Past Reviews

Regional Reviews: San Diego

Revolt. She Said. Revolt Again.
InnerMission Productions
Review by David Dixon | Season Schedule


Kirstiana Rosas
Photo by Daren Scott
InnerMission Productions' staging of Revolt. She Said. Revolt Again. is as rebellious and unusual as the title of the show suggests. Alice Birch's script starts off as a fairly easy to follow series of vignettes before turning into an existential play that's difficult to describe. It's a very complicated feminist theatrical experience that holds together remarkably well, mainly because of Co-Artistic Director Kym Pappas. She uses the Diversionary Black Box Theatre in a way that forces audiences to focus both on Birch's script and the ensemble. Many moments are intense, with anger and sadness being the emotions that are most prevalent and consistently expressed by the performers.

For most of its running time, the production is structured as a series of short stories involving women (almost none of them with character names) and the issues, including sex, commitment and work, that they experience. Birch's first three tales include an uncomfortably intimate night between two people (Charly Montgomery and Salvador Velasco), a vignette involving two individuals who share different views on marriage (Carla Navarro and Velasco), and a comedic story in which an employee (Claudette Santiago) tells her boss (Velasco) that she wants Mondays off from work.

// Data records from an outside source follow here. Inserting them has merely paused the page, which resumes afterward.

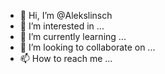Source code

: - 👋 Hi, I’m @Alekslinsch
- 👀 I’m interested in ...
- 🌱 I’m currently learning ...
- 💞️ I’m looking to collaborate on ...
- 📫 How to reach me ...

<!---
Alekslinsch/Alekslinsch is a ✨ special ✨ repository because its `README.md` (this file) appears on your GitHub profile.
You can click the Preview link to take a look at your changes.
--->
<!--_github-pages-challenge-Alekslinsch.alekscalculator.github.com     -->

Up until this point, Birch's writing is easy to comprehend, darkly funny and profane. The overall tone of the work changes during the next story about a mentally unstable woman, (Kirstiana Rosas) and the aftermath of an incident in which she was naked in a grocery store. Once the protagonist launches into a somewhat revealing monologue, the play becomes more open ended and the tone turns even angrier, with almost no levity and humor. Following a final plot with a mother (Kathi Copeland) who abandoned her daughter (Montgomery), the last half hour or so consists of sentences, speeches, and brief conversations that are frequently hard to decipher.

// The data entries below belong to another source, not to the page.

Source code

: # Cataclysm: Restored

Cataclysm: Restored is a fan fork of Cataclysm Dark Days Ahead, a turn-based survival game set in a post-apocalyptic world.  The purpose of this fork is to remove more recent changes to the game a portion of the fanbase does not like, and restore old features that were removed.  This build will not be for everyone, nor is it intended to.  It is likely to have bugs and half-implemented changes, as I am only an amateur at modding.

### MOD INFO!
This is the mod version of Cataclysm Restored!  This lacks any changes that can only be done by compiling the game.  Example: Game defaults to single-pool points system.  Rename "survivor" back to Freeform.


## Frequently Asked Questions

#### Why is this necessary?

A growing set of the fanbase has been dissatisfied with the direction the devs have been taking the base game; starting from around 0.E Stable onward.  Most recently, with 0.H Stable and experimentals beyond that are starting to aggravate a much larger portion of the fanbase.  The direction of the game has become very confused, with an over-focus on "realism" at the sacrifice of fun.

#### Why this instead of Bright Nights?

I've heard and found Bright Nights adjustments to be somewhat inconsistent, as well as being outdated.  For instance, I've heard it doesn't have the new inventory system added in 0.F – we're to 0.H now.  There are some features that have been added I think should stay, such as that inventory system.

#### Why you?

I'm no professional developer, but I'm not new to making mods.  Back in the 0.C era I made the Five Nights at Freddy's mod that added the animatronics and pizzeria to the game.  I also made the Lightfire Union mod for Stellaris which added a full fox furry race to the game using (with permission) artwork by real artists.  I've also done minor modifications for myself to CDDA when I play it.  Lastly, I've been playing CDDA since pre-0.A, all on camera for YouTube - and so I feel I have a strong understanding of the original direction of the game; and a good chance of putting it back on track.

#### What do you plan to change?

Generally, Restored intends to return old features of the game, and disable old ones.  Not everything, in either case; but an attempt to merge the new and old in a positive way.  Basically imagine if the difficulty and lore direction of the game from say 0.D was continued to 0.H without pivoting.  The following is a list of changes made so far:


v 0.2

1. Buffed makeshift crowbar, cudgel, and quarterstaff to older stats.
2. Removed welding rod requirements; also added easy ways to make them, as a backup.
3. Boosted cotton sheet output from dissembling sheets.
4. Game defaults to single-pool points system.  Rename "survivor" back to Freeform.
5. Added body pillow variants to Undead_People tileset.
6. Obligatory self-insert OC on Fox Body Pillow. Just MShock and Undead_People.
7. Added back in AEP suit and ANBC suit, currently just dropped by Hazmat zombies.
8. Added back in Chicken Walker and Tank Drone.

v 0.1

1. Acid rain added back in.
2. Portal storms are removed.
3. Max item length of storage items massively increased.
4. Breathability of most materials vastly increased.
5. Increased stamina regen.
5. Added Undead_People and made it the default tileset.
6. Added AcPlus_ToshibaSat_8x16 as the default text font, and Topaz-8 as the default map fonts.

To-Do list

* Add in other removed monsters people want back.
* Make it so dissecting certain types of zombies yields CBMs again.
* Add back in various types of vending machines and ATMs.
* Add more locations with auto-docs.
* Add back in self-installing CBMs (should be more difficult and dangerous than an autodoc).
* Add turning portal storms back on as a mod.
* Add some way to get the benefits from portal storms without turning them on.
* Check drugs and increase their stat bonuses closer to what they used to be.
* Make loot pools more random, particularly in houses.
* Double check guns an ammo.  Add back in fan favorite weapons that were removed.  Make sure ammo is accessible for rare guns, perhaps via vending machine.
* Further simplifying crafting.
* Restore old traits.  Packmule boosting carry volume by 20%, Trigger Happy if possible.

Running for a little under 90 minutes, Pappas' version of the play is an appropriate length for something so ambiguous and abstract. She incorporates emotional choreography by Patrick Mayuyu, along with props, such as a table and red string, to heighten the tenseness of the piece. As haunting as Birch's dialogue may be, the production wouldn't be anywhere near as successful without Pappas' crisp and well-realized storytelling. Other crew members' contributions, including sound designer and Co-Artistic Director Carla Nell's use of songs—such as a cover of Radiohead's "Creep" and Arvo Pärt's composition "Spiegel im Spiegel"—and Eric Ward's anxiety-inducing lighting, help generate a raw style. Projectionist James M. McCullock's use of story titles and Ashley Rauras and Robert Malave's set incorporate words that heighten the defiant nature of the interpretation.

Every one of the five leads are featured heavily in Birch's tales, and they play with different shades of fury and sorrow. Montgomery, Navarro and Santiago can be simultaneously funny and uncomfortable to watch, while Rosas and Copeland powerfully depict disturbing material in their big sequences. As the sole male actor onstage, Velasco portrays different kinds of men ranging from sympathetic to sketchy. All of the actors are for almost the entire show, and occasionally walk by the theatregoers. The way they use the venue creates an intimate experience that's not always possible in theatre.

Not everything in Birch's writing will make sense on a first viewing, yet there are a number of messages and themes that can be relevant in the 21st century. Issues such as flawed depictions of women in the media, objectification, sexual assault, and sexism, among others, are brought up at various points in the evening. A lack of character names and the heavy use of ensemble work, especially in the final third of the play, help Birch's prose feel universal to all types of women. Problems brought up aren't pretty or comforting, and that's the point. She wants people to be aware of why everyone should be furious with the unfair way women can be treated.

Passionately performed, directed and written, InnerMission's first show of the 2018-2019 season is nothing short of bold. Revolt. She Said. Revolt Again. defies the rules of conventional theatre.

Revolt. She Said. Revolt Again., through September 29, 2018, at InnerMission Productions, 4545 Park Blvd., San Diego CA. Performs Sundays through Saturdays. Tickets start at $15.00 and can be purchased online at www.innermissionproductions.org or by phone at 619-324-8970.